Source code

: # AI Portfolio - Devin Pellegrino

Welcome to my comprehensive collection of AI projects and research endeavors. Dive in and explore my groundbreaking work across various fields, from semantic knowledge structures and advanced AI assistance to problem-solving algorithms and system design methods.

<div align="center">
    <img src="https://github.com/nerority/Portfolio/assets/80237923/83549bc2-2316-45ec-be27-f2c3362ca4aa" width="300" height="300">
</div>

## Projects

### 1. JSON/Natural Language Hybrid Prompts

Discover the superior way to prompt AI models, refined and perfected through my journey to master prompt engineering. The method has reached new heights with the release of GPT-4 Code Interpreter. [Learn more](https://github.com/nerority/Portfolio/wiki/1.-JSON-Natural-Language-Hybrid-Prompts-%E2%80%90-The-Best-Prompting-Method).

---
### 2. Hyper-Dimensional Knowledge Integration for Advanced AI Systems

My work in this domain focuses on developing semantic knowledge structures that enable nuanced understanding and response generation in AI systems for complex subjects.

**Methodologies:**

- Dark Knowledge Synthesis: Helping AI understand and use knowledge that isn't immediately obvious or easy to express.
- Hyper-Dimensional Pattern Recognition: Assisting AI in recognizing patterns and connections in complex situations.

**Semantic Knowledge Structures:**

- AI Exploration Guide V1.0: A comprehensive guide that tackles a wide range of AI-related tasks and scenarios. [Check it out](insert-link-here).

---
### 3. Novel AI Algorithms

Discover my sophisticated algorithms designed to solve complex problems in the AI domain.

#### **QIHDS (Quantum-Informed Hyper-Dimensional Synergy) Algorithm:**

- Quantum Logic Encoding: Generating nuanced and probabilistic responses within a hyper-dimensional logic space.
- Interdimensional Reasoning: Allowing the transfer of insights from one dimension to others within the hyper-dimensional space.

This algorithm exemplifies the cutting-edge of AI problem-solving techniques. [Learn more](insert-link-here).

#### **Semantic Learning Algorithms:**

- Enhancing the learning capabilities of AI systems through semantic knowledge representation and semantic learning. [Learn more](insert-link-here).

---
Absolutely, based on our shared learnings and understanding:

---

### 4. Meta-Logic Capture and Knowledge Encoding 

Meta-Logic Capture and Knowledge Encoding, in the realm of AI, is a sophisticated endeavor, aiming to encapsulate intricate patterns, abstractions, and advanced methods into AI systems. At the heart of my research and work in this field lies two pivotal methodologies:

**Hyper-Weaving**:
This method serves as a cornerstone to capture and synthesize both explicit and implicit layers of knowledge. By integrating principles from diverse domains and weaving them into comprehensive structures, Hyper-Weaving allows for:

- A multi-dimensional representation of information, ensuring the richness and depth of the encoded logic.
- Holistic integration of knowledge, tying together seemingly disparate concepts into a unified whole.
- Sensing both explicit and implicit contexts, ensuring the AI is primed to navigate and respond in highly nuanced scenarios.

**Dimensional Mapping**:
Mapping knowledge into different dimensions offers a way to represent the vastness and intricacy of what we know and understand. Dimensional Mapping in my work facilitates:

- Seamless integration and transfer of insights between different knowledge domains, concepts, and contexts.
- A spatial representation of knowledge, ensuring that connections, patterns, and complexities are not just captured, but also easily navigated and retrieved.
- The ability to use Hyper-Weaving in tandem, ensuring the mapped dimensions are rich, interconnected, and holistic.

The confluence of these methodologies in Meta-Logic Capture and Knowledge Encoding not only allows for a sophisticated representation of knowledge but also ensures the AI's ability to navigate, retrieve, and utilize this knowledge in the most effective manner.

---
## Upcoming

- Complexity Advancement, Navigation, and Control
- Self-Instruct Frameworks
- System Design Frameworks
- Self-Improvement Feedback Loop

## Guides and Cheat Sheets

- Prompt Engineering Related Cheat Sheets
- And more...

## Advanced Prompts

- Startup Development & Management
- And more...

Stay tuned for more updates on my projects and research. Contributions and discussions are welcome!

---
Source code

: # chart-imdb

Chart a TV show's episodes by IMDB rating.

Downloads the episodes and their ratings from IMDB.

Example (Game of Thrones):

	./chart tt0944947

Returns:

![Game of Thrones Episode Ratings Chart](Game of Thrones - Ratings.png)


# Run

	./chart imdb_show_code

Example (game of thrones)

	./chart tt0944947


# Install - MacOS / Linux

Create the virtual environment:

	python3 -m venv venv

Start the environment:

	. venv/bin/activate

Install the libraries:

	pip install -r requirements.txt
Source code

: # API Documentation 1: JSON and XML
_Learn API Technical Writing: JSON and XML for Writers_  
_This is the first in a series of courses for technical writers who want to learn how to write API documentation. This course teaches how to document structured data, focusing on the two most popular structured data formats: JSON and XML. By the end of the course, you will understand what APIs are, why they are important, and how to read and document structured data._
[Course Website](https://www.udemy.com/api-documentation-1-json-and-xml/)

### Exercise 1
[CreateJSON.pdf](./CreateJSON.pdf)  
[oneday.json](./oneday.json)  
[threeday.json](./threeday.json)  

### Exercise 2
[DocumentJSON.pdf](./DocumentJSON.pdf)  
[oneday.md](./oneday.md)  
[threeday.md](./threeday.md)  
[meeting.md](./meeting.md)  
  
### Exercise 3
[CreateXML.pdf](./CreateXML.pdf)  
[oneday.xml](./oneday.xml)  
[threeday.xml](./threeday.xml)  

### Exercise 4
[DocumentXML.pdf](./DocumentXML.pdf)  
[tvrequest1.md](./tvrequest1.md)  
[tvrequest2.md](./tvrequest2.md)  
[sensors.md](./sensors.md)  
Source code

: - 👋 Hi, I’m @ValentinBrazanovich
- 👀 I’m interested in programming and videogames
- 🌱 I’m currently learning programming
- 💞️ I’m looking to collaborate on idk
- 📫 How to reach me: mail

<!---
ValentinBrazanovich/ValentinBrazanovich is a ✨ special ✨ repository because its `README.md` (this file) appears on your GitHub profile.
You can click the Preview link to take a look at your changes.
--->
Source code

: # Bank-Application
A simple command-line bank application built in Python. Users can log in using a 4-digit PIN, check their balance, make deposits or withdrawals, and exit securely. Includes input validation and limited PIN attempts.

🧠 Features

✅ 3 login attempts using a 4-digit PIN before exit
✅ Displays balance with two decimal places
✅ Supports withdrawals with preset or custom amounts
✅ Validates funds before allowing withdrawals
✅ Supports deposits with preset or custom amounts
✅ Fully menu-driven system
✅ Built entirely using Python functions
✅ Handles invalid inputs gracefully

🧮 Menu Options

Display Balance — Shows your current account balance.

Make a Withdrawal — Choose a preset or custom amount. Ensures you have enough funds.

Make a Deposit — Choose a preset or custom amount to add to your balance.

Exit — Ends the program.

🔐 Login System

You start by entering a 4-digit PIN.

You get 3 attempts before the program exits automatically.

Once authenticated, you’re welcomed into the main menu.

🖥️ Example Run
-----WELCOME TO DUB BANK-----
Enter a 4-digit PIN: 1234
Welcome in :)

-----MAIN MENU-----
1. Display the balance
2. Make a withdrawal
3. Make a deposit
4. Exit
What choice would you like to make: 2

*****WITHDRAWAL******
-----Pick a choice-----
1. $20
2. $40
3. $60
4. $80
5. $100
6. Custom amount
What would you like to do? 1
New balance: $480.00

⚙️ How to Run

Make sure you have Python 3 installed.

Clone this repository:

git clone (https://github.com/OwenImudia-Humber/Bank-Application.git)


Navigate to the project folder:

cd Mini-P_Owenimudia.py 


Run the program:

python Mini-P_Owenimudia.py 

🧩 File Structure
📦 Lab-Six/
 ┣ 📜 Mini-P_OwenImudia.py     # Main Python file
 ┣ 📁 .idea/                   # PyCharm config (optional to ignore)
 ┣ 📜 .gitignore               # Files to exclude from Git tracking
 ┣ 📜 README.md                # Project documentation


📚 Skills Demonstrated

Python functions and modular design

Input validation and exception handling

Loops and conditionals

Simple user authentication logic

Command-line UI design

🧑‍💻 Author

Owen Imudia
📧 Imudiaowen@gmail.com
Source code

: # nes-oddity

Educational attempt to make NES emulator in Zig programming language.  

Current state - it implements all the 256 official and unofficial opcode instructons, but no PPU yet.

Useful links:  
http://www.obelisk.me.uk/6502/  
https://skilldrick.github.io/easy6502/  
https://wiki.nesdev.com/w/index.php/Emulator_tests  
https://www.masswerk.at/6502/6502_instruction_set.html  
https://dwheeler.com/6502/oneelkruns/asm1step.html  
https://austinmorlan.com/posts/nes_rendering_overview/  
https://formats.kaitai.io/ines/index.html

## EXERCISE DESCRIPTION
Show every line in the records above that contains the word "like".

## OUTPUT BELOW
What choice would you like to make: 2
What would you like to do? 1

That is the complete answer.